--- Task statement ---
Transcribe the following records in full, exactly as shown.

Data records Start Marker

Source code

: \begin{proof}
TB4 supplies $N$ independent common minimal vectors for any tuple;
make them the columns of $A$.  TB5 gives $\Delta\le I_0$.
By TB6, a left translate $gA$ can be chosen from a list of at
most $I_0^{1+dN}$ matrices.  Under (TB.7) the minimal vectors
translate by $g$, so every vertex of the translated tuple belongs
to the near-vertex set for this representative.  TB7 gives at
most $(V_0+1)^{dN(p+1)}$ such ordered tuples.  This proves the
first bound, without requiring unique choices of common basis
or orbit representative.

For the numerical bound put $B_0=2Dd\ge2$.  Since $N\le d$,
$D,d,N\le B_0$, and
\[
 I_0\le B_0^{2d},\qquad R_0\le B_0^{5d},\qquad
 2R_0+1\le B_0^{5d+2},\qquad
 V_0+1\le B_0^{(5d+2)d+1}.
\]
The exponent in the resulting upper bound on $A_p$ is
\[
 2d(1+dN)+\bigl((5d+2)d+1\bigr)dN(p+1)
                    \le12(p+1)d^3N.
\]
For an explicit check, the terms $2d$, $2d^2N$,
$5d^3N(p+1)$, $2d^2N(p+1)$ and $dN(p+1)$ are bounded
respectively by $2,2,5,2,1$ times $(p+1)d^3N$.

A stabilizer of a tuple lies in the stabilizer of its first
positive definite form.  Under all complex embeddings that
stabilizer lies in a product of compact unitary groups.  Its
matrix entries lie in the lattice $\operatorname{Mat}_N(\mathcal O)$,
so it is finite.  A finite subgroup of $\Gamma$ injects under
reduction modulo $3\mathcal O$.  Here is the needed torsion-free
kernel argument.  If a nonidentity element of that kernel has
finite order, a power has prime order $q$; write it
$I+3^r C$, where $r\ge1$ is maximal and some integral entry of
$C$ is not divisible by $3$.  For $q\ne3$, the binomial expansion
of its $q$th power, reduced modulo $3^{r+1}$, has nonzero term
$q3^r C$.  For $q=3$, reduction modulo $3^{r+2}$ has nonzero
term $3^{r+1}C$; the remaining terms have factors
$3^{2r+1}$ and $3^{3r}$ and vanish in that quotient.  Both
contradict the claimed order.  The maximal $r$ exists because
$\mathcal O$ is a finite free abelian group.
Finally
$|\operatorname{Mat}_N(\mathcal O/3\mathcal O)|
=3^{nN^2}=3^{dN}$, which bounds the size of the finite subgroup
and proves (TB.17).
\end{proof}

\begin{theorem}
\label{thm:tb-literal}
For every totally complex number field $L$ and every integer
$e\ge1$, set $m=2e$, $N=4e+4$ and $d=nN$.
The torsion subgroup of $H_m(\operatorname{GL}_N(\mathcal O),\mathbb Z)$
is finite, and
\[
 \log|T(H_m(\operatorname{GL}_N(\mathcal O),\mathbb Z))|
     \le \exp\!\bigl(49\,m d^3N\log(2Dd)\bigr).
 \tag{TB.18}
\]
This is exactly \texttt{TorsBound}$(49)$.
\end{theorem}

Data records End Marker

--- Result of the task ---
Source code

: \begin{proof}
TB4 supplies $N$ independent common minimal vectors for any tuple;
make them the columns of $A$.  TB5 gives $\Delta\le I_0$.
By TB6, a left translate $gA$ can be chosen from a list of at
most $I_0^{1+dN}$ matrices.  Under (TB.7) the minimal vectors
translate by $g$, so every vertex of the translated tuple belongs
to the near-vertex set for this representative.  TB7 gives at
most $(V_0+1)^{dN(p+1)}$ such ordered tuples.  This proves the
first bound, without requiring unique choices of common basis
or orbit representative.

For the numerical bound put $B_0=2Dd\ge2$.  Since $N\le d$,
$D,d,N\le B_0$, and
\[
 I_0\le B_0^{2d},\qquad R_0\le B_0^{5d},\qquad
 2R_0+1\le B_0^{5d+2},\qquad
 V_0+1\le B_0^{(5d+2)d+1}.
\]
The exponent in the resulting upper bound on $A_p$ is
\[
 2d(1+dN)+\bigl((5d+2)d+1\bigr)dN(p+1)
                    \le12(p+1)d^3N.
\]
For an explicit check, the terms $2d$, $2d^2N$,
$5d^3N(p+1)$, $2d^2N(p+1)$ and $dN(p+1)$ are bounded
respectively by $2,2,5,2,1$ times $(p+1)d^3N$.

A stabilizer of a tuple lies in the stabilizer of its first
positive definite form.  Under all complex embeddings that
stabilizer lies in a product of compact unitary groups.  Its
matrix entries lie in the lattice $\operatorname{Mat}_N(\mathcal O)$,
so it is finite.  A finite subgroup of $\Gamma$ injects under
reduction modulo $3\mathcal O$.  Here is the needed torsion-free
kernel argument.  If a nonidentity element of that kernel has
finite order, a power has prime order $q$; write it
$I+3^r C$, where $r\ge1$ is maximal and some integral entry of
$C$ is not divisible by $3$.  For $q\ne3$, the binomial expansion
of its $q$th power, reduced modulo $3^{r+1}$, has nonzero term
$q3^r C$.  For $q=3$, reduction modulo $3^{r+2}$ has nonzero
term $3^{r+1}C$; the remaining terms have factors
$3^{2r+1}$ and $3^{3r}$ and vanish in that quotient.  Both
contradict the claimed order.  The maximal $r$ exists because
$\mathcal O$ is a finite free abelian group.
Finally
$|\operatorname{Mat}_N(\mathcal O/3\mathcal O)|
=3^{nN^2}=3^{dN}$, which bounds the size of the finite subgroup
and proves (TB.17).
\end{proof}

\begin{theorem}
\label{thm:tb-literal}
For every totally complex number field $L$ and every integer
$e\ge1$, set $m=2e$, $N=4e+4$ and $d=nN$.
The torsion subgroup of $H_m(\operatorname{GL}_N(\mathcal O),\mathbb Z)$
is finite, and
\[
 \log|T(H_m(\operatorname{GL}_N(\mathcal O),\mathbb Z))|
     \le \exp\!\bigl(49\,m d^3N\log(2Dd)\bigr).
 \tag{TB.18}
\]
This is exactly \texttt{TorsBound}$(49)$.
\end{theorem}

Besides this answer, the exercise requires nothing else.